- Problem to solve:
The records that follow are to be transcribed in full, without their images.

--------

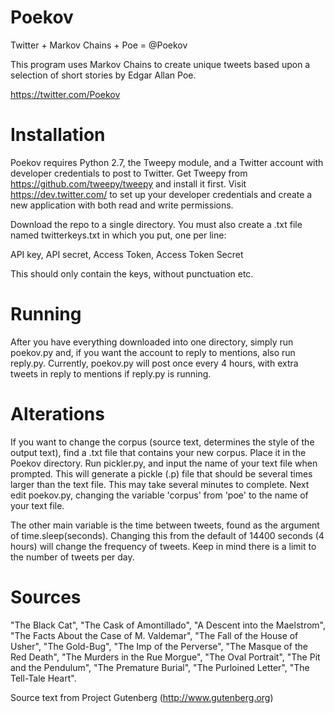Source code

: Poekov
======

Twitter + Markov Chains + Poe = @Poekov

This program uses Markov Chains to create unique tweets based upon a selection of short stories by Edgar Allan Poe.

https://twitter.com/Poekov

Installation
============
Poekov requires Python 2.7, the Tweepy module, and a Twitter account with developer credentials to post to Twitter. Get Tweepy from https://github.com/tweepy/tweepy and install it first. Visit https://dev.twitter.com/ to set up your developer credentials and create a new application with both read and write permissions.

Download the repo to a single directory. You must also create a .txt file named twitterkeys.txt in which you put, one per line:

  API key, 
  API secret, 
  Access Token, 
  Access Token Secret

This should only contain the keys, without punctuation etc.

Running
=======
After you have everything downloaded into one directory, simply run poekov.py and, if you want the account to reply to mentions, also run reply.py. Currently, poekov.py will post once every 4 hours, with extra tweets in reply to mentions if reply.py is running.

Alterations
==========
If you want to change the corpus (source text, determines the style of the output text), find a .txt file that contains your new corpus. Place it in the Poekov directory. Run pickler.py, and input the name of your text file when prompted. This will generate a pickle (.p) file that should be several times larger than the text file. This may take several minutes to complete. Next edit poekov.py, changing the variable 'corpus' from 'poe' to the name of your text file. 

The other main variable is the time between tweets, found as the argument of time.sleep(seconds). Changing this from the default of 14400 seconds (4 hours) will change the frequency of tweets. Keep in mind there is a limit to the number of tweets per day.


Sources
=======
"The Black Cat", 
"The Cask of Amontillado", 
"A Descent into the Maelstrom", 
"The Facts About the Case of M. Valdemar", 
"The Fall of the House of Usher", 
"The Gold-Bug", 
"The Imp of the Perverse", 
"The Masque of the Red Death", 
"The Murders in the Rue Morgue", 
"The Oval Portrait", 
"The Pit and the Pendulum", 
"The Premature Burial", 
"The Purloined Letter", 
"The Tell-Tale Heart".

Source text from Project Gutenberg (http://www.gutenberg.org)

--------

- Task answer:
Source code

: Poekov
======

Twitter + Markov Chains + Poe = @Poekov

This program uses Markov Chains to create unique tweets based upon a selection of short stories by Edgar Allan Poe.

https://twitter.com/Poekov

Installation
============
Poekov requires Python 2.7, the Tweepy module, and a Twitter account with developer credentials to post to Twitter. Get Tweepy from https://github.com/tweepy/tweepy and install it first. Visit https://dev.twitter.com/ to set up your developer credentials and create a new application with both read and write permissions.

Download the repo to a single directory. You must also create a .txt file named twitterkeys.txt in which you put, one per line:

  API key, 
  API secret, 
  Access Token, 
  Access Token Secret

This should only contain the keys, without punctuation etc.

Running
=======
After you have everything downloaded into one directory, simply run poekov.py and, if you want the account to reply to mentions, also run reply.py. Currently, poekov.py will post once every 4 hours, with extra tweets in reply to mentions if reply.py is running.

Alterations
==========
If you want to change the corpus (source text, determines the style of the output text), find a .txt file that contains your new corpus. Place it in the Poekov directory. Run pickler.py, and input the name of your text file when prompted. This will generate a pickle (.p) file that should be several times larger than the text file. This may take several minutes to complete. Next edit poekov.py, changing the variable 'corpus' from 'poe' to the name of your text file. 

The other main variable is the time between tweets, found as the argument of time.sleep(seconds). Changing this from the default of 14400 seconds (4 hours) will change the frequency of tweets. Keep in mind there is a limit to the number of tweets per day.


Sources
=======
"The Black Cat", 
"The Cask of Amontillado", 
"A Descent into the Maelstrom", 
"The Facts About the Case of M. Valdemar", 
"The Fall of the House of Usher", 
"The Gold-Bug", 
"The Imp of the Perverse", 
"The Masque of the Red Death", 
"The Murders in the Rue Morgue", 
"The Oval Portrait", 
"The Pit and the Pendulum", 
"The Premature Burial", 
"The Purloined Letter", 
"The Tell-Tale Heart".

Source text from Project Gutenberg (http://www.gutenberg.org)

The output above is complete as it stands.